Market East is the newest of seven designated cultural districts in Indianapolis, Indiana. The district is on the east side of downtown (in the area where Market Square Arena once stood) and is bounded to the north by New York Street, to the south by the railroad tracks, to the west by Delaware Street and to the east by East Street.

History
Indianapolis City Market has been serving local residents and businesses since 1886 and was listed on the National Register of Historic Places in 1974. From 1886 to 1958 the area was also home to Tomlinson Hall, a civic center which was located at the northeast corner Delaware and Market streets. After a devastating fire all that remains are the so called ‘Catacombs’, the subterranean foundation of the hall.

The old Indianapolis City Hall sits at the south corner of Alabama and Ohio. Built in 1910, it served as city hall until 1962 when the new City-County Building was erected near by. From 1962 to 2002 the building housed the Indiana State Museum and then served as the city's main library during construction on an addition to the Indianapolis Central Library. The building has been vacant since 2008. It was listed on the National Register of Historic Places in 1974.
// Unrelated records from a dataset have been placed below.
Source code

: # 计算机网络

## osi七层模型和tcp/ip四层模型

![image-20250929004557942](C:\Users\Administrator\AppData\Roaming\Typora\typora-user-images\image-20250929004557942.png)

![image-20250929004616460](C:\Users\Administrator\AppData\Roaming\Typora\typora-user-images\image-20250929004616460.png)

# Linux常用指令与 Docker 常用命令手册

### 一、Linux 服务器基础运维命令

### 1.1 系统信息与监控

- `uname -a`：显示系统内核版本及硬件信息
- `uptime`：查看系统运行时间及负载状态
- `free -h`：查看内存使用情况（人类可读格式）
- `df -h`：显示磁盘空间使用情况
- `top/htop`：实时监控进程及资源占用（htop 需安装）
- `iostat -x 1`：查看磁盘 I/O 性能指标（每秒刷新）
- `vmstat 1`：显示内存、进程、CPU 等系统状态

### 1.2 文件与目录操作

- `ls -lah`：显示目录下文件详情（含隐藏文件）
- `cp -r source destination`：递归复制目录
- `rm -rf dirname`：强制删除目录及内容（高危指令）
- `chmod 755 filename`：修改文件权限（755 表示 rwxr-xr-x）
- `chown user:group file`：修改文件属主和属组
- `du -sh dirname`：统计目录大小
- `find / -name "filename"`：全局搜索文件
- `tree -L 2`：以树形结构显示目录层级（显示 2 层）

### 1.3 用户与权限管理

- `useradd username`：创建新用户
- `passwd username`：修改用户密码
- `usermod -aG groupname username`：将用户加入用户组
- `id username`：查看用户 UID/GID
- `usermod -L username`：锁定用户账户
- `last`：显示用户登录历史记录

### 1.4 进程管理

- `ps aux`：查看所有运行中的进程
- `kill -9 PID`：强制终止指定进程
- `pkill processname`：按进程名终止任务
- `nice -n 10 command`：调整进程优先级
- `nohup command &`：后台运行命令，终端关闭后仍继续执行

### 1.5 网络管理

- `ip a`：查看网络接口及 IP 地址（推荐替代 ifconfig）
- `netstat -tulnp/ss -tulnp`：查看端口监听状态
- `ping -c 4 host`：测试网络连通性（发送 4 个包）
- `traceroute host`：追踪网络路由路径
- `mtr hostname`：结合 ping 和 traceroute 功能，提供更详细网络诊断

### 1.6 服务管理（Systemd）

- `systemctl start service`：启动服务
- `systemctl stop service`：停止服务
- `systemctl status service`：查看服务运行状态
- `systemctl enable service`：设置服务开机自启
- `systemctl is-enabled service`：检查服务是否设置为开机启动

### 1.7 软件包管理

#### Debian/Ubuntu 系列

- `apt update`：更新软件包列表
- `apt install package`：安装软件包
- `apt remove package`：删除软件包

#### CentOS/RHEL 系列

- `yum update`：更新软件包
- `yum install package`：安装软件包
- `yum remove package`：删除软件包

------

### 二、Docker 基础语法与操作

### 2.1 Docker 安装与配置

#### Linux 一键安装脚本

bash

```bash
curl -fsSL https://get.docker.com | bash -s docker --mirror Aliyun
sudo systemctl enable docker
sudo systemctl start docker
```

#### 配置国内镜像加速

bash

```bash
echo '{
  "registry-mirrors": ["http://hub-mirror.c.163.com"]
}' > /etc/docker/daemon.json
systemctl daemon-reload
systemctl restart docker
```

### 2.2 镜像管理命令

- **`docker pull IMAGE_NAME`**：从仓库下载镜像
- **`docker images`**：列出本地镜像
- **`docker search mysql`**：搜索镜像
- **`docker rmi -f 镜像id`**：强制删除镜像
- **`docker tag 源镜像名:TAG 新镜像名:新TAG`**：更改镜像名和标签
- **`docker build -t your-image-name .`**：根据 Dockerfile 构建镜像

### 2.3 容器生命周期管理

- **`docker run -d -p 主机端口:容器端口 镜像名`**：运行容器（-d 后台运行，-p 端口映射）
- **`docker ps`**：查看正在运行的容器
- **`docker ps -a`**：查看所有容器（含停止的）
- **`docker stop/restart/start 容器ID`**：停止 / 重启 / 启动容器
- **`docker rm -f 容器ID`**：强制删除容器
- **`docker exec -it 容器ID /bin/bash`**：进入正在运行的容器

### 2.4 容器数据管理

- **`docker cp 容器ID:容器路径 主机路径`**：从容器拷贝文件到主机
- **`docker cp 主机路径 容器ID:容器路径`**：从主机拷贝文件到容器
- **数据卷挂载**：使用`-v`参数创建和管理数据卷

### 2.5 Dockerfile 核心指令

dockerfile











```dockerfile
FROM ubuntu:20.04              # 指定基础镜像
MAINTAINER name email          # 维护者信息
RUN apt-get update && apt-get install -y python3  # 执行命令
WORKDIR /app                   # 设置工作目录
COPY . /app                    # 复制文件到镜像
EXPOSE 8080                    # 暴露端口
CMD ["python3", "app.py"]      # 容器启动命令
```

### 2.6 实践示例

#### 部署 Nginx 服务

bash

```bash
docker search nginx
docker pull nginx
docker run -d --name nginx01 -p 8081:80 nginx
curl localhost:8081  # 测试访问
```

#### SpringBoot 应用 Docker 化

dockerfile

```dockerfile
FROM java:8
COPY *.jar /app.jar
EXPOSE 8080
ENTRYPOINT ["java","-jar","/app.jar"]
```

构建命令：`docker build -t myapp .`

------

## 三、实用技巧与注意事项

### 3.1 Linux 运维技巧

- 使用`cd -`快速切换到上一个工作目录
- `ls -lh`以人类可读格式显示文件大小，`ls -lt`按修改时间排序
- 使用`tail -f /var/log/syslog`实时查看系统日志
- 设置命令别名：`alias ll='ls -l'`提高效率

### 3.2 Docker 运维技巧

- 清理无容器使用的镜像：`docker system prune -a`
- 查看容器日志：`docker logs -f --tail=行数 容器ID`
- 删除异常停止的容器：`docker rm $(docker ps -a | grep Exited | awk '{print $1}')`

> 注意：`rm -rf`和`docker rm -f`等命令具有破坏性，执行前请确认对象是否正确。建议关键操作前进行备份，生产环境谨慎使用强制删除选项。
From 1974 through 2001, Market Square Arena occupied a one-block area spanning Market Street. It was demolished to make way for new development that is now Cummins Distribution Headquarters and the 360 Market Square apartments.

Today
The Indianapolis City Market and Indianapolis Cultural Trail are located in the area. Since its designation in 2014, the area has added several new high-profile government, residential, and commercial entities including: 

Julia M. Carson Transit Center (2016)
Cummins Distribution Headquarters and greenspace (2017)
St. Vincent Center (2017)
360 Market Square (2018)
Richard G. Lugar Plaza at the City-County Building (2018)

Future
With a new criminal justice center being built on the southeast side of town, by 2021 the current jail, courts, and sheriff's office will move from their current locations in the Indianapolis City-County Building to their new home. Mayor Joe Hogsett’s Indy 3.0 plan is to reevaluate where and how government offices operate. Ideas include selling public buildings such as the City-County Building and moving the government seat back to the old City Hall at 202 N. Alabama Street.